#### [Required action]
The entries are to be output in full, word for word.

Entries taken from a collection
———
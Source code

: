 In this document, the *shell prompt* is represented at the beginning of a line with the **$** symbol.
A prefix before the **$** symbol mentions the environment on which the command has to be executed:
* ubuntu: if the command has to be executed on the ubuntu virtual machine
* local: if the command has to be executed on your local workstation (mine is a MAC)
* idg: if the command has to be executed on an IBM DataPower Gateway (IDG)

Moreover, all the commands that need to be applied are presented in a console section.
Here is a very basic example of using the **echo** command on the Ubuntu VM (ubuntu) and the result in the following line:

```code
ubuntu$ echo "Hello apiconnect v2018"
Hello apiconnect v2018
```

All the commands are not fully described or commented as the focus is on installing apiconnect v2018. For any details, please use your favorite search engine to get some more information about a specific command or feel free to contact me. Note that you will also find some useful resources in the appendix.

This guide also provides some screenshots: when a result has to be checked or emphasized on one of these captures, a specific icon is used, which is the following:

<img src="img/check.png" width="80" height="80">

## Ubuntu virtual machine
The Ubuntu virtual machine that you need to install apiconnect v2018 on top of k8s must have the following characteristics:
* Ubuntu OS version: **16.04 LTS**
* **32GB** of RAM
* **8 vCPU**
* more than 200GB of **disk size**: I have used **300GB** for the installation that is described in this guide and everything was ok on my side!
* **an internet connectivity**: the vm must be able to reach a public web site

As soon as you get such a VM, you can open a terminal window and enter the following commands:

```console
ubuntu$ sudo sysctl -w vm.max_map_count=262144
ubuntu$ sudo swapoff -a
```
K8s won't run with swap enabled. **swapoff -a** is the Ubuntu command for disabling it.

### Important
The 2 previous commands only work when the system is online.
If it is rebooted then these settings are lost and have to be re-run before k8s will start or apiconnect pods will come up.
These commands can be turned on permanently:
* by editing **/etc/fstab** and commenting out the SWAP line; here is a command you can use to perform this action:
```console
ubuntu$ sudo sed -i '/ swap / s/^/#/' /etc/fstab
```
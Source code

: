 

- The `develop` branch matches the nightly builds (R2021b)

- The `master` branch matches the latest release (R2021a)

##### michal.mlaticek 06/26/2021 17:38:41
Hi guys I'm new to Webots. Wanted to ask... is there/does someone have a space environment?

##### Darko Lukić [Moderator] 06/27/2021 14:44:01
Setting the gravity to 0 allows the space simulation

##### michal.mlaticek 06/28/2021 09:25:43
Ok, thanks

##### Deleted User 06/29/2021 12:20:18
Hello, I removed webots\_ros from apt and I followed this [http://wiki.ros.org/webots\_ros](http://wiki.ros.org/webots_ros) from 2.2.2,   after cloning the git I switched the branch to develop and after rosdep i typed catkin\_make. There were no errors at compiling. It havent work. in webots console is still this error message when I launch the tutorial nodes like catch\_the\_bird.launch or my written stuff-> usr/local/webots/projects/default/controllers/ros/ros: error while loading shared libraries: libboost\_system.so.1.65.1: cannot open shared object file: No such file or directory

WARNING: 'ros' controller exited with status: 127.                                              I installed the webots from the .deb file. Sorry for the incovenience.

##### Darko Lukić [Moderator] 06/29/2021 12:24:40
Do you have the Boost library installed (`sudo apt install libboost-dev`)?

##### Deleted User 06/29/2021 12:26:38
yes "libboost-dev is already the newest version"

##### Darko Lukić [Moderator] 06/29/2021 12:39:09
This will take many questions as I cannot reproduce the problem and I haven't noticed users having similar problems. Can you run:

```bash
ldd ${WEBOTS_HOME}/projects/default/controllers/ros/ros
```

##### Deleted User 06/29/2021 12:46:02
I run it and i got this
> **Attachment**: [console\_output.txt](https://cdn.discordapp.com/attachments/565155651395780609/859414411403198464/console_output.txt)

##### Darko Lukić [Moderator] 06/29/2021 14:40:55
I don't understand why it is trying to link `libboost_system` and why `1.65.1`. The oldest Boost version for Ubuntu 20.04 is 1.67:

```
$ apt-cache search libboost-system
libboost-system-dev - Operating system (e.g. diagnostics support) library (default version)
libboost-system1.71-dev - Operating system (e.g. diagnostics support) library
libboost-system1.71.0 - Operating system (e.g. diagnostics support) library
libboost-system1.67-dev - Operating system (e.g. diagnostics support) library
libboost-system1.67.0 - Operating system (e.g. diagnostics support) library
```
———
#### [Result below]
Source code

: In this document, the *shell prompt* is represented at the beginning of a line with the **$** symbol.
A prefix before the **$** symbol mentions the environment on which the command has to be executed:
* ubuntu: if the command has to be executed on the ubuntu virtual machine
* local: if the command has to be executed on your local workstation (mine is a MAC)
* idg: if the command has to be executed on an IBM DataPower Gateway (IDG)

Moreover, all the commands that need to be applied are presented in a console section.
Here is a very basic example of using the **echo** command on the Ubuntu VM (ubuntu) and the result in the following line:

```code
ubuntu$ echo "Hello apiconnect v2018"
Hello apiconnect v2018
```

All the commands are not fully described or commented as the focus is on installing apiconnect v2018. For any details, please use your favorite search engine to get some more information about a specific command or feel free to contact me. Note that you will also find some useful resources in the appendix.

This guide also provides some screenshots: when a result has to be checked or emphasized on one of these captures, a specific icon is used, which is the following:

<img src="img/check.png" width="80" height="80">

## Ubuntu virtual machine
The Ubuntu virtual machine that you need to install apiconnect v2018 on top of k8s must have the following characteristics:
* Ubuntu OS version: **16.04 LTS**
* **32GB** of RAM
* **8 vCPU**
* more than 200GB of **disk size**: I have used **300GB** for the installation that is described in this guide and everything was ok on my side!
* **an internet connectivity**: the vm must be able to reach a public web site

As soon as you get such a VM, you can open a terminal window and enter the following commands:

```console
ubuntu$ sudo sysctl -w vm.max_map_count=262144
ubuntu$ sudo swapoff -a
```
K8s won't run with swap enabled. **swapoff -a** is the Ubuntu command for disabling it.

### Important
The 2 previous commands only work when the system is online.
If it is rebooted then these settings are lost and have to be re-run before k8s will start or apiconnect pods will come up.
These commands can be turned on permanently:
* by editing **/etc/fstab** and commenting out the SWAP line; here is a command you can use to perform this action:
```console
ubuntu$ sudo sed -i '/ swap / s/^/#/' /etc/fstab
```
Source code

: 

- The `develop` branch matches the nightly builds (R2021b)

- The `master` branch matches the latest release (R2021a)

##### michal.mlaticek 06/26/2021 17:38:41
Hi guys I'm new to Webots. Wanted to ask... is there/does someone have a space environment?

##### Darko Lukić [Moderator] 06/27/2021 14:44:01
Setting the gravity to 0 allows the space simulation

##### michal.mlaticek 06/28/2021 09:25:43
Ok, thanks

##### Deleted User 06/29/2021 12:20:18
Hello, I removed webots\_ros from apt and I followed this [http://wiki.ros.org/webots\_ros](http://wiki.ros.org/webots_ros) from 2.2.2,   after cloning the git I switched the branch to develop and after rosdep i typed catkin\_make. There were no errors at compiling. It havent work. in webots console is still this error message when I launch the tutorial nodes like catch\_the\_bird.launch or my written stuff-> usr/local/webots/projects/default/controllers/ros/ros: error while loading shared libraries: libboost\_system.so.1.65.1: cannot open shared object file: No such file or directory

WARNING: 'ros' controller exited with status: 127.                                              I installed the webots from the .deb file. Sorry for the incovenience.

##### Darko Lukić [Moderator] 06/29/2021 12:24:40
Do you have the Boost library installed (`sudo apt install libboost-dev`)?

##### Deleted User 06/29/2021 12:26:38
yes "libboost-dev is already the newest version"

##### Darko Lukić [Moderator] 06/29/2021 12:39:09
This will take many questions as I cannot reproduce the problem and I haven't noticed users having similar problems. Can you run:

```bash
ldd ${WEBOTS_HOME}/projects/default/controllers/ros/ros
```

##### Deleted User 06/29/2021 12:46:02
I run it and i got this
> **Attachment**: [console\_output.txt](https://cdn.discordapp.com/attachments/565155651395780609/859414411403198464/console_output.txt)

##### Darko Lukić [Moderator] 06/29/2021 14:40:55
I don't understand why it is trying to link `libboost_system` and why `1.65.1`. The oldest Boost version for Ubuntu 20.04 is 1.67:

```
$ apt-cache search libboost-system
libboost-system-dev - Operating system (e.g. diagnostics support) library (default version)
libboost-system1.71-dev - Operating system (e.g. diagnostics support) library
libboost-system1.71.0 - Operating system (e.g. diagnostics support) library
libboost-system1.67-dev - Operating system (e.g. diagnostics support) library
libboost-system1.67.0 - Operating system (e.g. diagnostics support) library
```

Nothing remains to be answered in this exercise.